Thus background fences us in from our loneliness; gives us a place in eternity from which we can start, to which we can come back. It is our spiritual home. It is the four walls which shut out nothingness with all its terrors, which out of everything constrains a choice. With the familiar stones of Paris under our feet, with ancient sites and ancient habits, our mind finds the fulcrum necessary for its movement. Perhaps we do not even know the actual events and personalities which are thick around us. But they are there, in every pore of the ancient city that has never grown old. As in a current, we find ourselves carried along by it without any effort on our own part. The back woodsman washes his shirt in the forest stream and the action drifts away, lost in space. The workman scrubs his blue shirt on the stone wall bordering the Seine, as thousands of his kind have done before him, and his action is one more bead on the connecting string of events. The familiar action counts, has meaning, continuity. Is it not true therefore that the greater part of creative work is actual background and background alone?

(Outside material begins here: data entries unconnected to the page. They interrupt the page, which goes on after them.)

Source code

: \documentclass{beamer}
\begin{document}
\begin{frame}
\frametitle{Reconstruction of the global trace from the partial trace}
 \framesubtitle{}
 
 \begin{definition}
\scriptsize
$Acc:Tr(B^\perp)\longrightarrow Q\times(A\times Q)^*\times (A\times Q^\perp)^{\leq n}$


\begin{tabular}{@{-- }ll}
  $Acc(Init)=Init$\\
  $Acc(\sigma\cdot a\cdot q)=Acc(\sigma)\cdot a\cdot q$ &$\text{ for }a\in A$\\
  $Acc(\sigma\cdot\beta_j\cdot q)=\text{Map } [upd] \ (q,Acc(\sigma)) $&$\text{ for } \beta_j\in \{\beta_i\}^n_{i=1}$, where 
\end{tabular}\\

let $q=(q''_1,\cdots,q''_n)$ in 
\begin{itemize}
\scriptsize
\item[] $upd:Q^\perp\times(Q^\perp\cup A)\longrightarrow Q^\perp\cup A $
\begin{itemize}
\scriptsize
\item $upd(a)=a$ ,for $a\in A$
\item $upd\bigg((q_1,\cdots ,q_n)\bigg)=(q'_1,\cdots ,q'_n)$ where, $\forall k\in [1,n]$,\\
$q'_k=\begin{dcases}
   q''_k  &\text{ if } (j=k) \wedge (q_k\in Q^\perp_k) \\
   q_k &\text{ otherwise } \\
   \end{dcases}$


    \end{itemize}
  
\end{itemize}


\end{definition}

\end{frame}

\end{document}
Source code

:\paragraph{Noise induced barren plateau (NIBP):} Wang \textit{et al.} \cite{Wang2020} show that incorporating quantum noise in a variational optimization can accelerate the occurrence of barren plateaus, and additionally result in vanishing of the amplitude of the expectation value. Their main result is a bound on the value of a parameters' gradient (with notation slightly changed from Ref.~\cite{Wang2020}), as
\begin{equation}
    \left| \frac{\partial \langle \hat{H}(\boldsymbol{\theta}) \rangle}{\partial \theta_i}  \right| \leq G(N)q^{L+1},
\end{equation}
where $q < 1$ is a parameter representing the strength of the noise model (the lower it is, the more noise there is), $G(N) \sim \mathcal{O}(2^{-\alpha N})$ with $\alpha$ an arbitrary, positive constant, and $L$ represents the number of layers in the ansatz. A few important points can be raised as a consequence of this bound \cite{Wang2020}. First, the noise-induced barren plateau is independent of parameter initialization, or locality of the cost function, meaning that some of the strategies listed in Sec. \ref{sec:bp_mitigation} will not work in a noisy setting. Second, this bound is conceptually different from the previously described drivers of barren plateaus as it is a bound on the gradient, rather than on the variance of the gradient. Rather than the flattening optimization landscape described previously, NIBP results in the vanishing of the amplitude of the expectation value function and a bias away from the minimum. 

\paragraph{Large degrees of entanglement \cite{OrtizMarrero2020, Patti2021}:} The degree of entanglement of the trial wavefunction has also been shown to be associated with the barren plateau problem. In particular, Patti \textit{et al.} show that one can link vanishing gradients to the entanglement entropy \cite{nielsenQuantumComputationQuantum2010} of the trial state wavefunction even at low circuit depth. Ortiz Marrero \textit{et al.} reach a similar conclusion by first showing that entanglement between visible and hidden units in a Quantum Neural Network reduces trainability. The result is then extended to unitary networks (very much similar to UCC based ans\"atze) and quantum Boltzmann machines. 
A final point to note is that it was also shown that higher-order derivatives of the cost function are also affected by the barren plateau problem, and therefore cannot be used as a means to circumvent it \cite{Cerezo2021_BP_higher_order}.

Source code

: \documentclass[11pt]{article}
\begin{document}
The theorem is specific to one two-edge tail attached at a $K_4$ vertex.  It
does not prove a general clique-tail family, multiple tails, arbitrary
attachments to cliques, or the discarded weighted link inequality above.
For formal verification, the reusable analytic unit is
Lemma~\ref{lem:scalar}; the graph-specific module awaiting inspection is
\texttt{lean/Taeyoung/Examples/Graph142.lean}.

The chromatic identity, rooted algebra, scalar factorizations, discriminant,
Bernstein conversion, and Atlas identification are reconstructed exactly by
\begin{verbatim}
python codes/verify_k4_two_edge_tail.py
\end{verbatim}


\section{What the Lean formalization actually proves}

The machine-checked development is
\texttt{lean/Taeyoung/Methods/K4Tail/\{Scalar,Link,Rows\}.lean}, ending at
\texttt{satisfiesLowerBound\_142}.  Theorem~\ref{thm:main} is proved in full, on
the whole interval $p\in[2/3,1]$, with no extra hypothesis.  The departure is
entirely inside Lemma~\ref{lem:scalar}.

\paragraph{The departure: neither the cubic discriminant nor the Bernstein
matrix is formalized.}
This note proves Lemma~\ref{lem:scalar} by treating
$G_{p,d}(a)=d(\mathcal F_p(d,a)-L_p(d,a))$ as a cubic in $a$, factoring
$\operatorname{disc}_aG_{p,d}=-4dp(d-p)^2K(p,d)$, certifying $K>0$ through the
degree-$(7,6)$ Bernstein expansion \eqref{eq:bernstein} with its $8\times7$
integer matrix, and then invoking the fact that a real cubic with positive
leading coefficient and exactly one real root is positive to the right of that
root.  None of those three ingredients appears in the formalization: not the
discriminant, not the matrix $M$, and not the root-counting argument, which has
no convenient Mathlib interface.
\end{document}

Is not the effort of creation alone so huge that the means, the tools, must be at hand, for it not to exhaust itself halfway?

The would-be creator in new surroundings is at pains to supply himself with background, atmosphere. Why? Why is there a Greenwich Village? Why do people wear their hair long because

they follow particular vocations? Why must they have old furniture, or Japanese decorations, or Russian samovars-something, in short, which is more than chairs and tables? Why do people found art colonies, retire to the woods, speak of "atmosphere" as though you could transport it in your bag? And why does it all seem a little absurd, when in Paris, more perhaps than anywhere, it is just as much a part of natural life as meat and drink and clothing? It is because the creator in a newer country is faced with the gigantic task not only of creating the fragment which he shall add to the sum total of achievement, but of creating it, as it were, almost out of the void, of hewing a statuette out of a cliff instead of out of a block of marble already cut and proportioned. Who shall even see his statuette for the material which surrounds it? In Paris the clearing has long been made; the material is ordered, the marble cut; alone it remains to form the conception-work enough indeed for a single mind. The background is there, rich and compelling. The creator is never crushed under the weight of his material. There is more indeed than this. It is not the artist who makes the work of art alone. It is the public who can understand and sympathize, who can receive what he has to give who complete the work of art. Without it, the picture, the statue, does not exist any more than a wireless message exists till someone has heard it, or a literature until someone has been able to read it. Background, such as you find in Paris, implies this other half of art-perhaps indeed is the other half. It is appreciation at its highest, almost an invitation to the artist to get to work. The new Exchange Market in Paris is illustrative of this appreciation all ready to hand. In it impecunious painters show their pictures to grocers and butchers and bakers and exchange them for bread and meat and wine. And your grocer and your butcher and your baker will gladly give the meat and drink for the pictures that they want, that indeed they consider a need. Thus here is an immense throng, all ready made for appreciation; no aristocracy of amateurs, but a general public all more or less with a need. More and more this capacity for appreciation strikes one in Paris. In the Cluny Museum is a Madonna of a distinctly German type. "Rather Gretchen-like," was the comment of a little French maid out for

a holiday, as naturally as though she were a professional art critic, noting down "influences". They know their history, too, in a real and vivid way. The little daughter of the concierge was asked which of his two wives Napoleon liked the better. To the general surprise she answered Marie Louise. And why? "Because she gave him a son," was the essentially French reply. The working-man will comment on Napoleon as though he had only just died. It is as real to him as is the long tradition of wars. The extraordinary stoicism of the French during the last war was the more remarkable when contrasted with the demeanors of other nations. There was something matter-of-fact about the Parisians under the attentions of Big Bertha, which made one feel how much it was in the blood. This also was part of their background. Their fathers had given them their stoicism. Thus the Paris background with all its myriad elements does carry the artist along in its strong current quite irresistibly, so that his own swimming really counts for all that it is worth, so that he has overcome the gravity of material instead of being impeded by the solid ground. This is one part played by background in the art of creation. There are others, some wholly advantageous, some hampering, deterring.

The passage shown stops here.